Da una crisi petrolifera all’altra
Nel 1973, allo scoppio della quarta guerra arabo-israeliana, i Paesi arabi che fanno parte dell’OPEC – l’organizzazione dei Paesi produttori di petrolio, nata nel 1960 con l’accordo tra Iran, Iraq, Kuwait, Arabia Saudita, Venezuela, cui negli anni successivi si aggiungono Qatar, Emirati Arabi Uniti, Algeria, Libia, Nigeria, Indonesia, Ecuador e Gabon – decretano l’embargo verso i Paesi occidentali filoisraeliani, in particolare gli Stati Uniti e l’Olanda, riducendo progressivamente la produzione di greggio. In pochi mesi le scorte mondiali scendono del 10 percento mentre il prezzo viene raddoppiato e nel giro di un anno quadruplicato (da 3 a 11,5 dollari). Questo aumento porta al deterioramento delle ragioni di scambio favorevoli che avevano contribuito alla prosperità postbellica dei Paesi sviluppati. Di fatto, la questione economica, intrecciandosi con il problema politico rappresentato dalla recrudescenza della conflittualità tra il mondo arabo e Israele, risolve il braccio di ferro che, con la nascita dell’OPEC e il prevalere di un orientamento nazionalistico dei Paesi arabi, aveva contrapposto i Paesi produttori al cartello delle compagnie occidentali, fino a quel momento inattaccabile controllore del mercato petrolifero. L’impennata del prezzo del petrolio greggio del 1973-1974 è soltanto il punto di partenza di un trend crescente dei costi di approvvigionamento dell’“oro nero”.
Nell’arco di poco meno di un decennio, dal 1973 al 1981, con un picco nel corso del 1979-1980 in seguito alla rivoluzione khomeinista, all’interruzione delle forniture iraniane di petrolio e allo scoppio della guerra tra Iran e Iraq, il prezzo raggiunge i 34 dollari al barile, 19 volte il prezzo di 11 anni prima.

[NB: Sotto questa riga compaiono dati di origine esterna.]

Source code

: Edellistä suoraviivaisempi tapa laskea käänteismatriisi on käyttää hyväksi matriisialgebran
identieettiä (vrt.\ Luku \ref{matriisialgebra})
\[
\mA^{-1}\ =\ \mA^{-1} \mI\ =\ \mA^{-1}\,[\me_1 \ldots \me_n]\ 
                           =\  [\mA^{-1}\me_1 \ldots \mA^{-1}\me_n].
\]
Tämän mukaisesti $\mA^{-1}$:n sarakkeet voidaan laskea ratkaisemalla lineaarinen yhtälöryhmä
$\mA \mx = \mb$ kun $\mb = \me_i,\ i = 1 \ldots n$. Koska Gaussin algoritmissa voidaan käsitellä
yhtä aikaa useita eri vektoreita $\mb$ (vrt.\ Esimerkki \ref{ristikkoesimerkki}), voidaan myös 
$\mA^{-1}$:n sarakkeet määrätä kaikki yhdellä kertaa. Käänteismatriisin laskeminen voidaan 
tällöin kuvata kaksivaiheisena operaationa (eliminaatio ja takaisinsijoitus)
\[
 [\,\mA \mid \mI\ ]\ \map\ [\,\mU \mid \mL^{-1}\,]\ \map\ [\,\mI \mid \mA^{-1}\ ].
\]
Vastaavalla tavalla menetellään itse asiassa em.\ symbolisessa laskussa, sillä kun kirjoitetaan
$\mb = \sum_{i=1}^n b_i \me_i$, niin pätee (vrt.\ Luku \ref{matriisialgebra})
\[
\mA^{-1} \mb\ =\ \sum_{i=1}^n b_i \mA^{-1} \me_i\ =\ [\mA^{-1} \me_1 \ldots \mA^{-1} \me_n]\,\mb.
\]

Si tratta di una escalation dei valori di scambio che non si rapporta proporzionalmente alla effettiva contrazione dell’estrazione di petrolio. Infatti, nel 1979, i prezzi del greggio raddoppiano nonostante l’offerta mondiale del petrolio non diminuisca più del 4 percento e la produzione OPEC raggiunga quell’anno un nuovo massimo. Tutto ciò è causato dal fatto che le compagnie petrolifere occidentali ormai controllano poco meno della metà del petrolio offerto sui mercati internazionali. La disponibilità di una quota così limitata della produzione complessiva non può arginare manovre speculative né costituisce una base sufficiente per un’efficace politica di razionamento delle scorte in grado di limitare le ripercussioni che la corsa all’accaparramento ha sul livello generale dei prezzi. Gli effetti dell’incessante aumento dei prezzi del petrolio sono talmente importanti da alimentare previsioni catastrofiche sui destini stessi del capitalismo.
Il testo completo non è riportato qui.